When Jerusha left home that fall, I was working on a particularly fractious ghostwriting gig and really struggling with the choice between writing fiction for starving artist wages or ghostwriting for big bucks. She challenged me to do both. We had a long talk about the fact that artistic integrity is not something a project confers upon you, but something you must bring to every project, because it's part of you, as an artist.

She also challenges me to declare my credo in ink, as she had done, so that I could never leave it behind, but the bard would always have my back. I went for significantly smaller acreage and a less familiar image as a template. Frankly, it's not the greatest tattoo art I've ever seen, but I love the primitive Sailor Jerry style, and the artist did a nice job incorporating a small scar and birthmarks. I acknowledge that mother/daughter tatts -- well, it just doesn't get any more trailer-park-fabulous than that, but it's part of me now, as is my imperfect parenting and my inconvenient art, therefore the people who love me love it.

A quick refresher on Polonius' speech to Laertes:
Yet here, Laertes! aboard, aboard, for shame!
The wind sits in the shoulder of your sail,
And you are stay'd for. There; my blessing with thee!
And these few precepts in thy memory
See thou character. Give thy thoughts no tongue,
Nor any unproportioned thought his act.
Be thou familiar, but by no means vulgar.
Those friends thou hast, and their adoption tried,
Grapple them to thy soul with hoops of steel;
But do not dull thy palm with entertainment
Of each new-hatch'd, unfledged comrade. Beware
Of entrance to a quarrel, but being in,
Bear't that the opposed may beware of thee.

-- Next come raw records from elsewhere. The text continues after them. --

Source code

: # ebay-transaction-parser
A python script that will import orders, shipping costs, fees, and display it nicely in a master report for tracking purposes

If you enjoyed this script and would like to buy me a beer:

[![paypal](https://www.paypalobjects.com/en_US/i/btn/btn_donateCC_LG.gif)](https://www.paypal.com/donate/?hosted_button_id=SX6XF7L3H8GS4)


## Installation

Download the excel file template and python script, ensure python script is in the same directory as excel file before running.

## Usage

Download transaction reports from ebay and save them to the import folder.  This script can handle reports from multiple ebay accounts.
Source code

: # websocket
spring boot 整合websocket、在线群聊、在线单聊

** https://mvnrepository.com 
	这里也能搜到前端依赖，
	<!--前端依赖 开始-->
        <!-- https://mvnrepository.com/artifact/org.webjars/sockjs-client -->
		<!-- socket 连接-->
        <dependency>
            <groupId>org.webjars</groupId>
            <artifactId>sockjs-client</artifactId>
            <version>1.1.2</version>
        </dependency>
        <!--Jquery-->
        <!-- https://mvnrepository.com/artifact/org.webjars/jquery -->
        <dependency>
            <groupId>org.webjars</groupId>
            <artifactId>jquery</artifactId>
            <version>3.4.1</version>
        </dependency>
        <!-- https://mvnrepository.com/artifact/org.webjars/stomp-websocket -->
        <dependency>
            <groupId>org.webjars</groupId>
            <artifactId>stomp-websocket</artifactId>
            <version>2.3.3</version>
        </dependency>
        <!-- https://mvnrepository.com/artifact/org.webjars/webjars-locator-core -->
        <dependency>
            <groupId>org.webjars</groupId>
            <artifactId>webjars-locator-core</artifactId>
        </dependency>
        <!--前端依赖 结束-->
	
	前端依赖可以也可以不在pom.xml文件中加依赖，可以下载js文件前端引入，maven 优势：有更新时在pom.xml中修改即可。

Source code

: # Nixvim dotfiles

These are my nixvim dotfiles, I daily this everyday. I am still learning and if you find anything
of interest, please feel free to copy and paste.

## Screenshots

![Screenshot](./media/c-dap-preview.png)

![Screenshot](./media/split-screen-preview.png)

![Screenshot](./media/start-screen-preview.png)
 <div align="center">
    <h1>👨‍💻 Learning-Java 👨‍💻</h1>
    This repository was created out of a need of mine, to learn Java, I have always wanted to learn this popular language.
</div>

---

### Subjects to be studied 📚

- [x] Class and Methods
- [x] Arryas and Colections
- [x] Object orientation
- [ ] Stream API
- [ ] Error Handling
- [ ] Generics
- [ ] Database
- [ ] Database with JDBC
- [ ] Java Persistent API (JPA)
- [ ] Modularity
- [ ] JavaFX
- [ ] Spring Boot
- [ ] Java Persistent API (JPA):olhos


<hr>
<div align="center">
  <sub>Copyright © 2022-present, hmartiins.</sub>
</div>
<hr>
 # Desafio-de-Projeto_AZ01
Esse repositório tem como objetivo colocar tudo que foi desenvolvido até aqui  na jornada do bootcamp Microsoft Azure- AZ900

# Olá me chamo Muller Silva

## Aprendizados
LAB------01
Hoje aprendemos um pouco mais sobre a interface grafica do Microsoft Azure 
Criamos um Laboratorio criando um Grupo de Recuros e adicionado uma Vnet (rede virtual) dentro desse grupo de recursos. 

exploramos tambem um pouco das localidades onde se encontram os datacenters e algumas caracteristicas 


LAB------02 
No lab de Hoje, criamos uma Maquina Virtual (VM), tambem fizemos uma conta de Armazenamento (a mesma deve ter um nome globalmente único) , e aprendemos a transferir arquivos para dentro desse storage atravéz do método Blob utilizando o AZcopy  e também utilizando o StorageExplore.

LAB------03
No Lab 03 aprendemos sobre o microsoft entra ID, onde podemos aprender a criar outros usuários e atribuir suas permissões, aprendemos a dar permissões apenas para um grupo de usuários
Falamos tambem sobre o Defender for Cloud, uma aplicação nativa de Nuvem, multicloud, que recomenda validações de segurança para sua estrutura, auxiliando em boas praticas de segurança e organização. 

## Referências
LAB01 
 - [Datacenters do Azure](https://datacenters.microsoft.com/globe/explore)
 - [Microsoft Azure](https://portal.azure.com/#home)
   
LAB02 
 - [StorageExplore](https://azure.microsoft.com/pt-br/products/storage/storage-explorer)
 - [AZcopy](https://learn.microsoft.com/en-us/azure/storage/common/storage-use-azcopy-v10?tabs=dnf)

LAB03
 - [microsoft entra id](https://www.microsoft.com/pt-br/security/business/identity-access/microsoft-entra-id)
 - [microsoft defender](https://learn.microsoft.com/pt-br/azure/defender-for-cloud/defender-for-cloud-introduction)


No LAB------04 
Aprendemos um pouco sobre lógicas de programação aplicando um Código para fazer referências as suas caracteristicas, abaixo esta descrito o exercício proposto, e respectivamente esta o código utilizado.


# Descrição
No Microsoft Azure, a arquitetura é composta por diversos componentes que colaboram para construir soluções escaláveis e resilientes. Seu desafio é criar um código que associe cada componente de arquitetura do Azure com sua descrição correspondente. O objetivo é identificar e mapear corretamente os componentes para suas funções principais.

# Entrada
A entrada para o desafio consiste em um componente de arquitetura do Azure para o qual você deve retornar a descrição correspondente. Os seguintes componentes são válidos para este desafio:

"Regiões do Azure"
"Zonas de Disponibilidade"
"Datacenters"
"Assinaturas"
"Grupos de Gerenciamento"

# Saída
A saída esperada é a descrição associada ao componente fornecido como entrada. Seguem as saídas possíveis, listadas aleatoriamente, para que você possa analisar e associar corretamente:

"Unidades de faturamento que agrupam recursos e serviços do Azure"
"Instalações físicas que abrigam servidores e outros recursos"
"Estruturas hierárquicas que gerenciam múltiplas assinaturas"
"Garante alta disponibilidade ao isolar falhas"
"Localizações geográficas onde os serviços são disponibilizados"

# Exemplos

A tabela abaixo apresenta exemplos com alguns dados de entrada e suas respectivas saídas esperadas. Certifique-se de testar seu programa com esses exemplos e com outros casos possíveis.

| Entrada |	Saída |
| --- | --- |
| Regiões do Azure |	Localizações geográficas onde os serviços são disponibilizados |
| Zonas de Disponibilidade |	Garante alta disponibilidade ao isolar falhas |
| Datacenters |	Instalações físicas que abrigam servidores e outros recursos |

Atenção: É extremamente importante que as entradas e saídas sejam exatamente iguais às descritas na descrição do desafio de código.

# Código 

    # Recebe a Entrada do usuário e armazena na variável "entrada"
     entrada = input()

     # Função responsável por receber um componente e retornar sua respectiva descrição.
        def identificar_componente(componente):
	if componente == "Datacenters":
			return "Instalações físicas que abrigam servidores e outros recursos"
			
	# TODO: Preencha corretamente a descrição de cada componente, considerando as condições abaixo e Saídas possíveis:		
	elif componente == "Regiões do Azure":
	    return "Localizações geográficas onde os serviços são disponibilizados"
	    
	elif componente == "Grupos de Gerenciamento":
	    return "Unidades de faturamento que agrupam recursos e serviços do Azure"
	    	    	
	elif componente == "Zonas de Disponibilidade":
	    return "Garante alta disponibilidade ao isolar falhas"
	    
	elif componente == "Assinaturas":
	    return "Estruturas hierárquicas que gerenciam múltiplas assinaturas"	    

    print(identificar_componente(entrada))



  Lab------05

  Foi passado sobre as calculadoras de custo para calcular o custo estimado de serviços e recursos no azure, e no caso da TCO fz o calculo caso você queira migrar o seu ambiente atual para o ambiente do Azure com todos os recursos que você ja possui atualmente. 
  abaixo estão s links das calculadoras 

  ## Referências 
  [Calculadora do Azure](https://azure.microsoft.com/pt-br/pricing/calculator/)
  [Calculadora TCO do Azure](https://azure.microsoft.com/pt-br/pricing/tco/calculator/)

Give every man thy ear, but few thy voice;
Take each man's censure, but reserve thy judgment.
Costly thy habit as thy purse can buy,
But not express'd in fancy; rich, not gaudy;
For the apparel oft proclaims the man,
And they in France of the best rank and station
Are of a most select and generous chief in that.
Neither a borrower nor a lender be;
For loan oft loses both itself and friend,
And borrowing dulls the edge of husbandry.
This above all: to thine ownself be true,
And it must follow, as the night the day,
Thou canst not then be false to any man.
Farewell: my blessing season this in thee!